What to do:
In the listing below, every line with the word "csdn" needs to be copied.
─── Extracted data
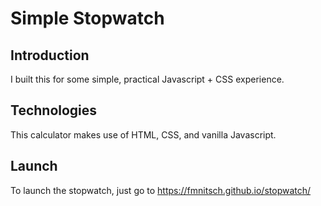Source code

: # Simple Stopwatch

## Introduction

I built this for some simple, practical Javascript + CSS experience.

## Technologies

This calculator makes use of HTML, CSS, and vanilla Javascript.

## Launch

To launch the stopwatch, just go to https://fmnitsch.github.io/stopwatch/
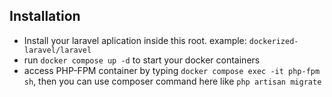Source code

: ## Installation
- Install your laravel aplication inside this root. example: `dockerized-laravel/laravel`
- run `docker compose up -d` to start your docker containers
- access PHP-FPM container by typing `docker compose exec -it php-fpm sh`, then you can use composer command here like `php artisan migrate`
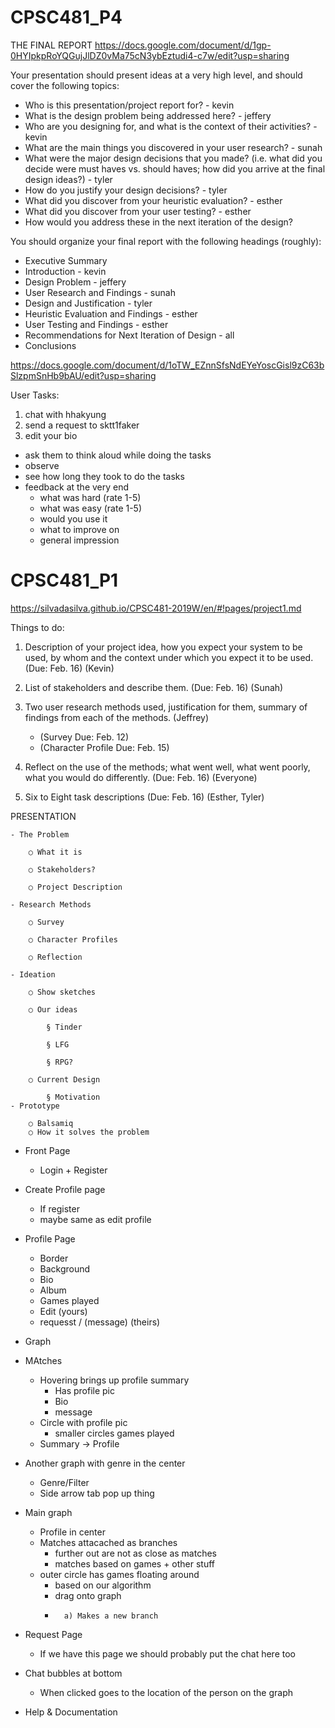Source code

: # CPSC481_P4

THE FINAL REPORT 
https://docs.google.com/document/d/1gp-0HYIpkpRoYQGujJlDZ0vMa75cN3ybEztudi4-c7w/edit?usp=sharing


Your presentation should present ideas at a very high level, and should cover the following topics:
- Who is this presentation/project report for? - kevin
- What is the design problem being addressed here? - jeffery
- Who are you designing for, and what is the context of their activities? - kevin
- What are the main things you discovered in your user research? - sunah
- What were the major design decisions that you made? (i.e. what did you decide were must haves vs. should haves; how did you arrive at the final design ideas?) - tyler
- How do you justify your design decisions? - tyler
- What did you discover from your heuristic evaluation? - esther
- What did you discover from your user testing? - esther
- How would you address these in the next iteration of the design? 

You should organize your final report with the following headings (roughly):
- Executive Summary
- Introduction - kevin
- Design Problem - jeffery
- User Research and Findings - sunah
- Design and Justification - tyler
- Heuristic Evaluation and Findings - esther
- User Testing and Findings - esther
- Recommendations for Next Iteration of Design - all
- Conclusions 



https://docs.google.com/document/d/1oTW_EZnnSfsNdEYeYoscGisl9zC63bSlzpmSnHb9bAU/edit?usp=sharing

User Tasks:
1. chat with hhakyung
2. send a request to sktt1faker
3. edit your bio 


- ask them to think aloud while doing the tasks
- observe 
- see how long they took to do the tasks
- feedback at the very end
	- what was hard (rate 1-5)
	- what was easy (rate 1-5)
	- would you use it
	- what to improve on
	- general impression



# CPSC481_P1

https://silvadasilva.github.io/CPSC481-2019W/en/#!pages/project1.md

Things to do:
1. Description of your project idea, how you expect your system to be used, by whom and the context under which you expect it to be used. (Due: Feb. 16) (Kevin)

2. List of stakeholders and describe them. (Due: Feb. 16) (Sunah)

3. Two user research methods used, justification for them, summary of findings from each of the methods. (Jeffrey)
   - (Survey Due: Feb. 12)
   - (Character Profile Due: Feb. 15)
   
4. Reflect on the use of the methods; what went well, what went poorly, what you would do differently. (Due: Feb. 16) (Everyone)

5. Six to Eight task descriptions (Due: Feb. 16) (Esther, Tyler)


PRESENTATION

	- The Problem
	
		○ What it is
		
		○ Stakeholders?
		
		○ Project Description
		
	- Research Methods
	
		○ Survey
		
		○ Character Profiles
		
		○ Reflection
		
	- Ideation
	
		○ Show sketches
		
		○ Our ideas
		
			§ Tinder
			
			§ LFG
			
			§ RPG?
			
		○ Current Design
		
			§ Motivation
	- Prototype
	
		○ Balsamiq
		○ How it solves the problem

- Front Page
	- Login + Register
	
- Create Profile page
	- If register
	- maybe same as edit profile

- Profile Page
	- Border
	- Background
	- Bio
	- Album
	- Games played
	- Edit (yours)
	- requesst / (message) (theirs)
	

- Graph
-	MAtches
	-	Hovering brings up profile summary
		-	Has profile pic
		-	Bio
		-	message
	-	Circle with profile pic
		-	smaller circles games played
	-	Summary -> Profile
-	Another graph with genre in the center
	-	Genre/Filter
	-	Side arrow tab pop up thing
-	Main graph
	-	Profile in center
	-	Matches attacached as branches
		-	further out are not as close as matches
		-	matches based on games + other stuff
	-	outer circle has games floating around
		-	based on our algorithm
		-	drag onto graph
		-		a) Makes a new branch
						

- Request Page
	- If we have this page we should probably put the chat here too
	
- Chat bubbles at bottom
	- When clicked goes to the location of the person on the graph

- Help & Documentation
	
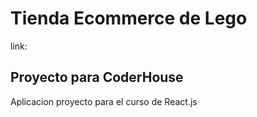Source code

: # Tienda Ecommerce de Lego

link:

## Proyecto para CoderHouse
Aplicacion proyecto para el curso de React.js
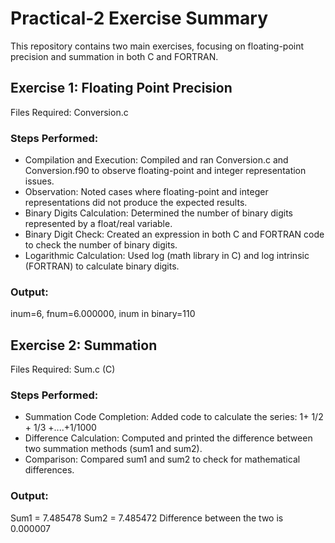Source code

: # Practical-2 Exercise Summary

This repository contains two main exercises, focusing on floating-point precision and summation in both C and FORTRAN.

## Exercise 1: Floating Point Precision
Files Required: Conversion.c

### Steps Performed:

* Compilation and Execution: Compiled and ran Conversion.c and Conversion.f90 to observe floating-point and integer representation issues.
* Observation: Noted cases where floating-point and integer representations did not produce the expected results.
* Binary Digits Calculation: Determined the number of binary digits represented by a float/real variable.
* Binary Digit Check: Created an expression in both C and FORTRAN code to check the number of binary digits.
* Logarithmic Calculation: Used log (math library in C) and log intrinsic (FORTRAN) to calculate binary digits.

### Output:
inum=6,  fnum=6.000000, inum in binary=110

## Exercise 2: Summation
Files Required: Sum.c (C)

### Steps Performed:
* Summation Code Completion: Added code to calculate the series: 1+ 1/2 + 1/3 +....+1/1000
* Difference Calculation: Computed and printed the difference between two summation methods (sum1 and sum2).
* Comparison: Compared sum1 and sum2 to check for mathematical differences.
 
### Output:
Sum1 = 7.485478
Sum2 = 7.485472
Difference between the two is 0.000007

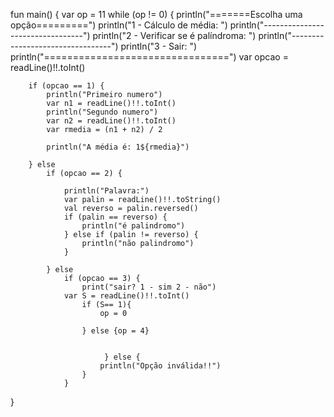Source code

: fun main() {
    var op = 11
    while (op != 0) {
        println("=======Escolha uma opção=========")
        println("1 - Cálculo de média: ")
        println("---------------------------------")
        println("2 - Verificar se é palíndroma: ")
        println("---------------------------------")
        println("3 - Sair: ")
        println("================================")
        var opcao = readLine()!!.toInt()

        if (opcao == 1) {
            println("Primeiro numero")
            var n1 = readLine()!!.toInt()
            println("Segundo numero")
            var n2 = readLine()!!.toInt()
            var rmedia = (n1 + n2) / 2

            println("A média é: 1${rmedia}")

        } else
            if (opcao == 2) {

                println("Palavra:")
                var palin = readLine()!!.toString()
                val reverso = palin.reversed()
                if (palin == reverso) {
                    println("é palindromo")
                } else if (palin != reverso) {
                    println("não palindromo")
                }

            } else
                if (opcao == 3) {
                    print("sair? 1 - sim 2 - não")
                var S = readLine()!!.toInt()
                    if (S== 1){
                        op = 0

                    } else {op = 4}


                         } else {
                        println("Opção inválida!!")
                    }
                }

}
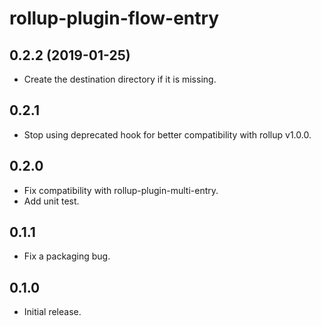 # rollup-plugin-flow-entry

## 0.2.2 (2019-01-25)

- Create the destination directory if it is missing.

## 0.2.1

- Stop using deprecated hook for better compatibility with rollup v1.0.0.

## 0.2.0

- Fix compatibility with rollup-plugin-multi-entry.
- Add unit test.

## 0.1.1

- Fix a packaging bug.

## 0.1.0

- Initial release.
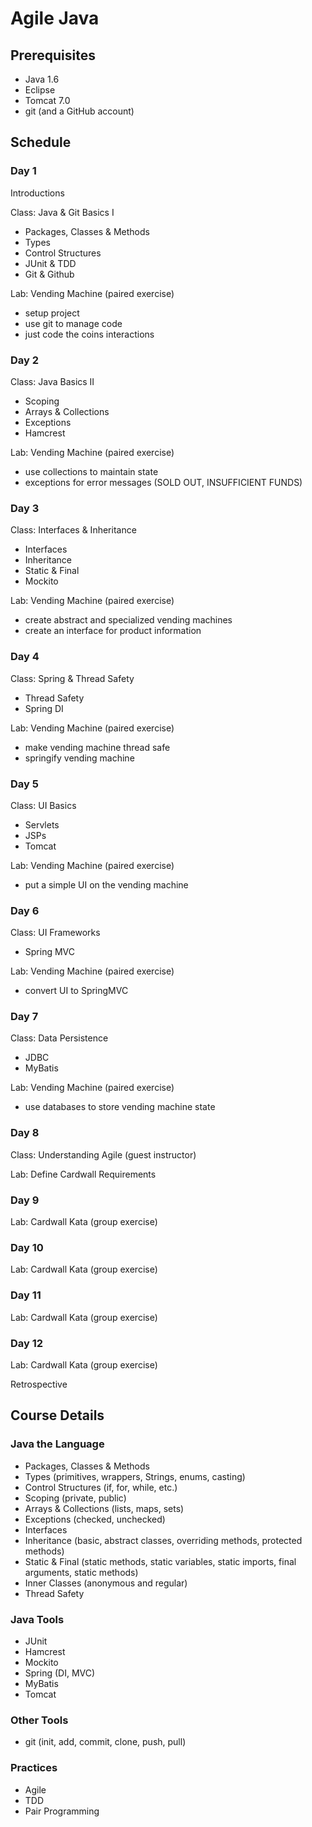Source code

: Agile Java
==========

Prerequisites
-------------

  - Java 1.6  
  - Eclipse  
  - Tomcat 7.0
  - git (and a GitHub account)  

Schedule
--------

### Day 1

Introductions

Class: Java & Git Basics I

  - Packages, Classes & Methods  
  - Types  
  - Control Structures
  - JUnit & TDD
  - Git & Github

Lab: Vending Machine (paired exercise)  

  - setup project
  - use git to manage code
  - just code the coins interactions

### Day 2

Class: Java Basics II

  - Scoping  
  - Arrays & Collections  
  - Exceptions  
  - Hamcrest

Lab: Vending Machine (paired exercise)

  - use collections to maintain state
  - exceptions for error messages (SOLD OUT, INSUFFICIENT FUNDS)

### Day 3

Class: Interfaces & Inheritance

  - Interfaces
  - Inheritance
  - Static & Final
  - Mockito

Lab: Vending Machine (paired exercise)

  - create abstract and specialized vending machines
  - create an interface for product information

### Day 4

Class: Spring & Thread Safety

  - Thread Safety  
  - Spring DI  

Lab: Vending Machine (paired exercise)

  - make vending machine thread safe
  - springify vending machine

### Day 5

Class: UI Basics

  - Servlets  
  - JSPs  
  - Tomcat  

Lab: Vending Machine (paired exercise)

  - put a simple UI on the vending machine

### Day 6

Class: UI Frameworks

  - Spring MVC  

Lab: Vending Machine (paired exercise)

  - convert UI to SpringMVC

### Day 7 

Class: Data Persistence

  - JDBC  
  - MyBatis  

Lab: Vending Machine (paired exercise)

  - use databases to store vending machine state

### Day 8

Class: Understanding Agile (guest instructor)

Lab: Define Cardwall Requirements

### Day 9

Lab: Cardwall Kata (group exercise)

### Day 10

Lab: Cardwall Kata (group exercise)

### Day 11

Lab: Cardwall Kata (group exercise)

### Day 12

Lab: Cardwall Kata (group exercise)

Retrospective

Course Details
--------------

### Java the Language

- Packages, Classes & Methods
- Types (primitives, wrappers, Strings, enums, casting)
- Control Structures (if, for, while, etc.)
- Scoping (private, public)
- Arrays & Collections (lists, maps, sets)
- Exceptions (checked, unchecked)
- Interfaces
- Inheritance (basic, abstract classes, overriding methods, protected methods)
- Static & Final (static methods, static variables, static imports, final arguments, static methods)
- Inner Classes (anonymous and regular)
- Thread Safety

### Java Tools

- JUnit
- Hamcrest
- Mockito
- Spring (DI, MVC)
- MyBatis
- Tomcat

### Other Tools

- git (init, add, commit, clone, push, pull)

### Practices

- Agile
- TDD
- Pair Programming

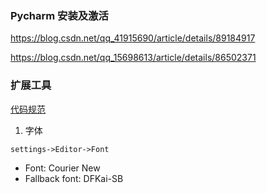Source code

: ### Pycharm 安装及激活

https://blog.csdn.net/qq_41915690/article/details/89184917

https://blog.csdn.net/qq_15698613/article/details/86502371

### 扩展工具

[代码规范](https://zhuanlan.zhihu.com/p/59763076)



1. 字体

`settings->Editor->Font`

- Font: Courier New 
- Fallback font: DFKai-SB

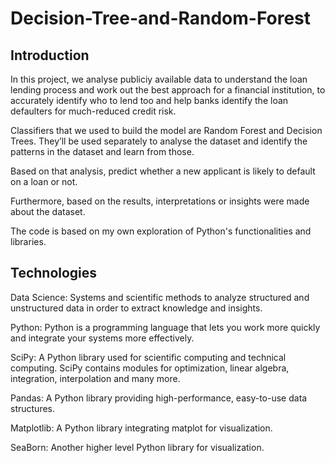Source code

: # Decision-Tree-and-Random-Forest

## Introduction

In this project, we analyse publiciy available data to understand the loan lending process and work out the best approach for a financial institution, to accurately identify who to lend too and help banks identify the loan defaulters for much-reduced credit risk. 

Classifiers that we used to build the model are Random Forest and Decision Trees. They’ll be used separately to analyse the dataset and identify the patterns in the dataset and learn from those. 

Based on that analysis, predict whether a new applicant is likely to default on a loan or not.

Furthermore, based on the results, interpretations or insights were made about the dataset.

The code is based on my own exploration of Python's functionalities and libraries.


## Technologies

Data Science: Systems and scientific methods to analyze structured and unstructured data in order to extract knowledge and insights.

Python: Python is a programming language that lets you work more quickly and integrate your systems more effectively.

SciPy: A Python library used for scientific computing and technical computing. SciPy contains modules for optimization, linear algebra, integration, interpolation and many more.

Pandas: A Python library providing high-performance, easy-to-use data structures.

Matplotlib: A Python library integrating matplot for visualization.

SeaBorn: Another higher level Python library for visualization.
──────
Solution for this exercise:
https://blog.csdn.net/qq_41915690/article/details/89184917
https://blog.csdn.net/qq_15698613/article/details/86502371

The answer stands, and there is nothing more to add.